**Work task**
Please retype every record below exactly, leaving the pictures out.

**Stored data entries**
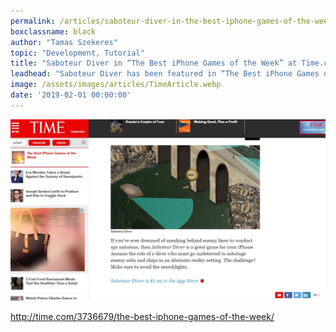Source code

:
```yaml
---
permalink: /articles/saboteur-diver-in-the-best-iphone-games-of-the-week-at-time-com
boxclassname: black
author: "Tamas Szekeres"
topic: "Development, Tutorial"
title: "Saboteur Diver in “The Best iPhone Games of the Week” at Time.com"
leadhead: "Saboteur Diver has been featured in “The Best iPhone Games of the Week” at Time.com"
image: /assets/images/articles/TimeArticle.webp
date: '2019-02-01 00:00:00'
---
```


<div class="arttext">

<p><a href="/assets/images/articles/TimeArticle.webp"><img src="/assets/images/articles/TimeArticle.webp" alt="article" /></a></p>
<p><a href="http://time.com/3736679/the-best-iphone-games-of-the-week/" title="http://time.com/3736679/the-best-iphone-games-of-the-week/">http://time.com/3736679/the-best-iphone-games-of-the-week/</a></p>
</div>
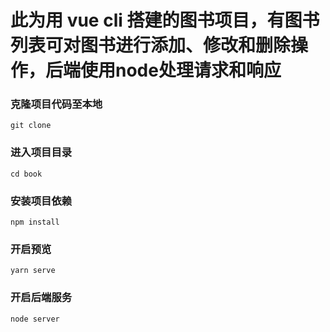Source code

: # 此为用 vue cli 搭建的图书项目，有图书列表可对图书进行添加、修改和删除操作，后端使用node处理请求和响应

### 克隆项目代码至本地
```
git clone
```

### 进入项目目录
```
cd book
```

### 安装项目依赖
```
npm install
```

### 开启预览
```
yarn serve
```

### 开启后端服务
```
node server
```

**Your response**
Source code

:
```yaml
---
permalink: /articles/saboteur-diver-in-the-best-iphone-games-of-the-week-at-time-com
boxclassname: black
author: "Tamas Szekeres"
topic: "Development, Tutorial"
title: "Saboteur Diver in “The Best iPhone Games of the Week” at Time.com"
leadhead: "Saboteur Diver has been featured in “The Best iPhone Games of the Week” at Time.com"
image: /assets/images/articles/TimeArticle.webp
date: '2019-02-01 00:00:00'
---
```


<div class="arttext">

<p><a href="/assets/images/articles/TimeArticle.webp"><img src="/assets/images/articles/TimeArticle.webp" alt="article" /></a></p>
<p><a href="http://time.com/3736679/the-best-iphone-games-of-the-week/" title="http://time.com/3736679/the-best-iphone-games-of-the-week/">http://time.com/3736679/the-best-iphone-games-of-the-week/</a></p>
</div>
Source code

: # 此为用 vue cli 搭建的图书项目，有图书列表可对图书进行添加、修改和删除操作，后端使用node处理请求和响应

### 克隆项目代码至本地
```
git clone
```

### 进入项目目录
```
cd book
```

### 安装项目依赖
```
npm install
```

### 开启预览
```
yarn serve
```

### 开启后端服务
```
node server
```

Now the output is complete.